▶ [Task]:
Each line below from the one containing "<item_name>Phase Strike (5" through the one containing "<t2>4 + A psychic" should be output exactly as it stands, and no other line should appear.

[Saved data entries]
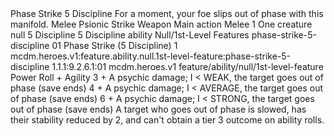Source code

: <ability>
  <name>Phase Strike</name>
  <cost>5 Discipline</cost>
  <flavor>For a moment, your foe slips out of phase with this manifold.</flavor>
  <keywords>
    <keyword>Melee</keyword>
    <keyword>Psionic</keyword>
    <keyword>Strike</keyword>
    <keyword>Weapon</keyword>
  </keywords>
  <type>Main action</type>
  <distance>Melee 1</distance>
  <target>One creature</target>
  <metadata>
    <class>null</class>
    <cost>5 Discipline</cost>
    <cost_amount>5</cost_amount>
    <cost_resource>Discipline</cost_resource>
    <feature_type>ability</feature_type>
    <file_dpath>Null/1st-Level Features</file_dpath>
    <item_id>phase-strike-5-discipline</item_id>
    <item_index>01</item_index>
    <item_name>Phase Strike (5 Discipline)</item_name>
    <level>1</level>
    <scc>mcdm.heroes.v1:feature.ability.null.1st-level-feature:phase-strike-5-discipline</scc>
    <scdc>1.1.1:9.2.6.1:01</scdc>
    <source>mcdm.heroes.v1</source>
    <type>feature/ability/null/1st-level-feature</type>
  </metadata>
  <effects>
    <effect type="roll">
      <roll>Power Roll + Agility</roll>
      <t1>3 + A psychic damage; I &lt; WEAK, the target goes out of phase (save ends)</t1>
      <t2>4 + A psychic damage; I &lt; AVERAGE, the target goes out of phase (save ends)</t2>
      <t3>6 + A psychic damage; I &lt; STRONG, the target goes out of phase (save ends)</t3>
    </effect>
    <effect type="mundane">A target who goes out of phase is slowed, has their stability reduced by 2, and can&apos;t obtain a tier 3 outcome on ability rolls.</effect>
  </effects>
</ability>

▶ [Solution to this task]:
    <item_name>Phase Strike (5 Discipline)</item_name>
    <level>1</level>
    <scc>mcdm.heroes.v1:feature.ability.null.1st-level-feature:phase-strike-5-discipline</scc>
    <scdc>1.1.1:9.2.6.1:01</scdc>
    <source>mcdm.heroes.v1</source>
    <type>feature/ability/null/1st-level-feature</type>
  </metadata>
  <effects>
    <effect type="roll">
      <roll>Power Roll + Agility</roll>
      <t1>3 + A psychic damage; I &lt; WEAK, the target goes out of phase (save ends)</t1>
      <t2>4 + A psychic damage; I &lt; AVERAGE, the target goes out of phase (save ends)</t2>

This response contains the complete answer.